A multipurpose comorbidity scoring system performed better than the Charlson index

J Clin Epidemiol. 2005 Oct;58(10):1006-14. doi: 10.1016/j.jclinepi.2005.01.020.


Background and objectives: To develop a comorbidity scoring system that out-performs the Charlson index.

Methods: Population-based cohorts of medical (n=326,456), procedural (n=349,686), and psychiatric (n=16,895) inpatients in Western Australia were followed for 1-year mortality, 30-day readmissions, and length of stay (LOS) using data linkage. Conditions were identified at index admission and over the preceding 12 months.
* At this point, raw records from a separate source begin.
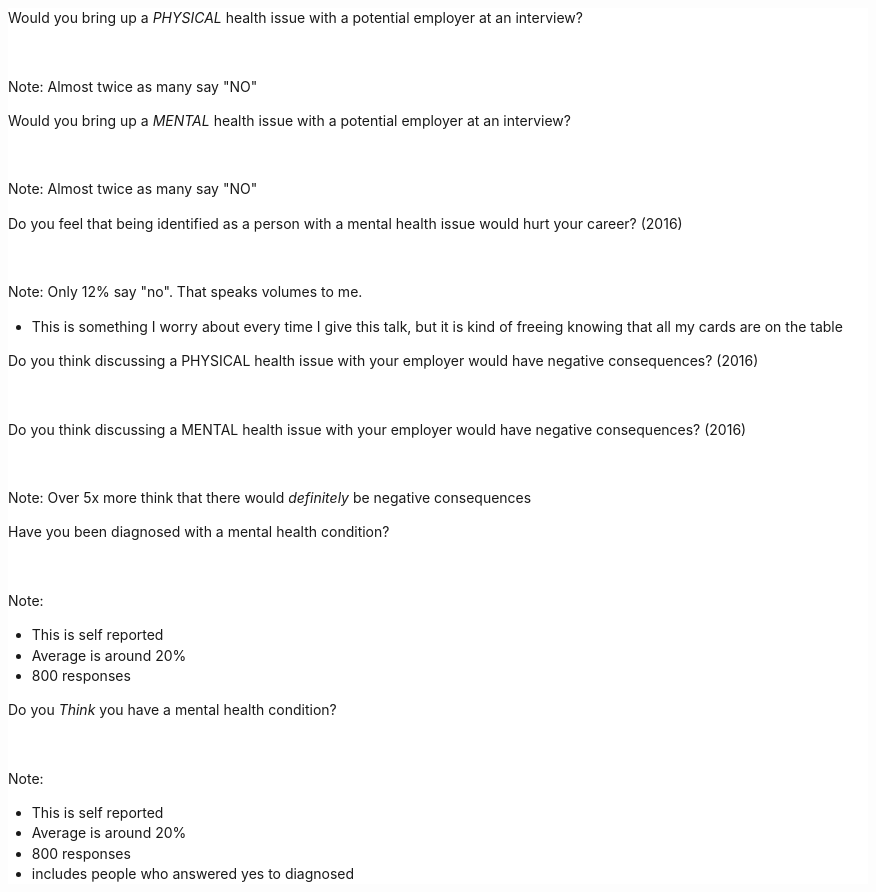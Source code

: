 Would you bring up a _PHYSICAL_ health issue with a potential employer at an interview?

<img class="chart" data-src="./img/PhysicalInterview.png" border="none"> 

Note: Almost twice as many say "NO"



Would you bring up a _MENTAL_ health issue with a potential employer at an interview?

<img class="chart" data-src="./img/MentalInterview.png" border="none"> 

Note: Almost twice as many say "NO"



Do you feel that being identified as a person with a mental health issue would hurt your career? (2016)

<img class="chart" data-src="./img/HurtCareer.png" border="none"> 

Note:  Only 12% say "no".  That speaks volumes to me.
- This is something I worry about every time I give this talk, but it is kind of freeing knowing that all my cards are on the table




Do you think discussing a PHYSICAL health issue with your employer would have negative consequences? (2016)

<img class="chart" data-src="./img/PhysicalConsequence.png" border="none"> 



Do you think discussing a MENTAL health issue with your employer would have negative consequences? (2016)

<img class="chart" data-src="./img/MentalConsequences.png" border="none"> 

Note: Over 5x more think that there would _definitely_ be negative consequences




Have you been diagnosed with a mental health condition?

<img class="chart" data-src="./img/EverDiagnosed.png" border="none"> 

Note:
- This is self reported
- Average is around 20%
- 800 responses



Do you _Think_ you have a mental health condition?

<img class="chart" data-src="./img/ThinkDiagnosed.png" border="none"> 

Note:
- This is self reported
- Average is around 20%
- 800 responses
- includes people who answered yes to diagnosed
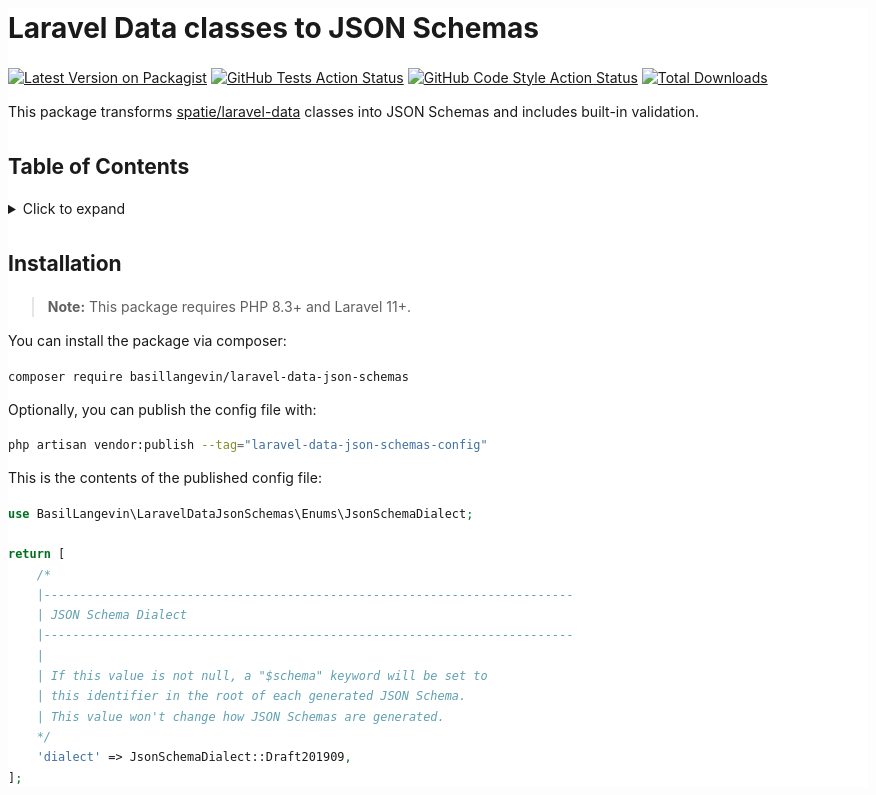 # Laravel Data classes to JSON Schemas

[![Latest Version on Packagist](https://img.shields.io/packagist/v/basillangevin/laravel-data-json-schemas.svg?style=flat-square)](https://packagist.org/packages/basillangevin/laravel-data-json-schemas)
[![GitHub Tests Action Status](https://img.shields.io/github/actions/workflow/status/basillangevin/laravel-data-json-schemas/run-tests.yml?branch=main&label=tests&style=flat-square)](https://github.com/basillangevin/laravel-data-json-schemas/actions?query=workflow%3Arun-tests+branch%3Amain)
[![GitHub Code Style Action Status](https://img.shields.io/github/actions/workflow/status/basillangevin/laravel-data-json-schemas/fix-php-code-style-issues.yml?branch=main&label=code%20style&style=flat-square)](https://github.com/basillangevin/laravel-data-json-schemas/actions?query=workflow%3A"Fix+PHP+code+style+issues"+branch%3Amain)
[![Total Downloads](https://img.shields.io/packagist/dt/basillangevin/laravel-data-json-schemas.svg?style=flat-square)](https://packagist.org/packages/basillangevin/laravel-data-json-schemas)

This package transforms [spatie/laravel-data](https://github.com/spatie/laravel-data) classes into JSON Schemas and includes built-in validation.

## Table of Contents

<details><summary>Click to expand</summary></details>

## Installation

> **Note:** This package requires PHP 8.3+ and Laravel 11+.

You can install the package via composer:

```bash
composer require basillangevin/laravel-data-json-schemas
```

Optionally, you can publish the config file with:

```bash
php artisan vendor:publish --tag="laravel-data-json-schemas-config"
```

This is the contents of the published config file:

```php
use BasilLangevin\LaravelDataJsonSchemas\Enums\JsonSchemaDialect;

return [
    /*
    |--------------------------------------------------------------------------
    | JSON Schema Dialect
    |--------------------------------------------------------------------------
    |
    | If this value is not null, a "$schema" keyword will be set to
    | this identifier in the root of each generated JSON Schema.
    | This value won't change how JSON Schemas are generated.
    */
    'dialect' => JsonSchemaDialect::Draft201909,
];
```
A Multipurpose Australian Comorbidity Scoring System (MACSS) was developed, based on the most frequent 102 comorbid conditions associated with a rate ratio (RR) > or = 1.1 of death or readmission or a LOS difference > or =0.5 days. The performance of MACSS and the Charlson index in predicting mortality, readmission, and LOS, and in controlling confounding by comorbidity, was compared in five test scenarios involving asthma, myocardial infarction, mastectomy, transurethral prostatectomy, and major depressive illness.

Results: MACSS performed better than the Charlson index on all three outcomes in all five clinical groups. It reduced the failure of the Charlson index to discriminate on mortality and readmission outcomes by 5-40%, improved R(2) in LOS models by up to fourfold and often doubled the correction of originally confounded effect measures.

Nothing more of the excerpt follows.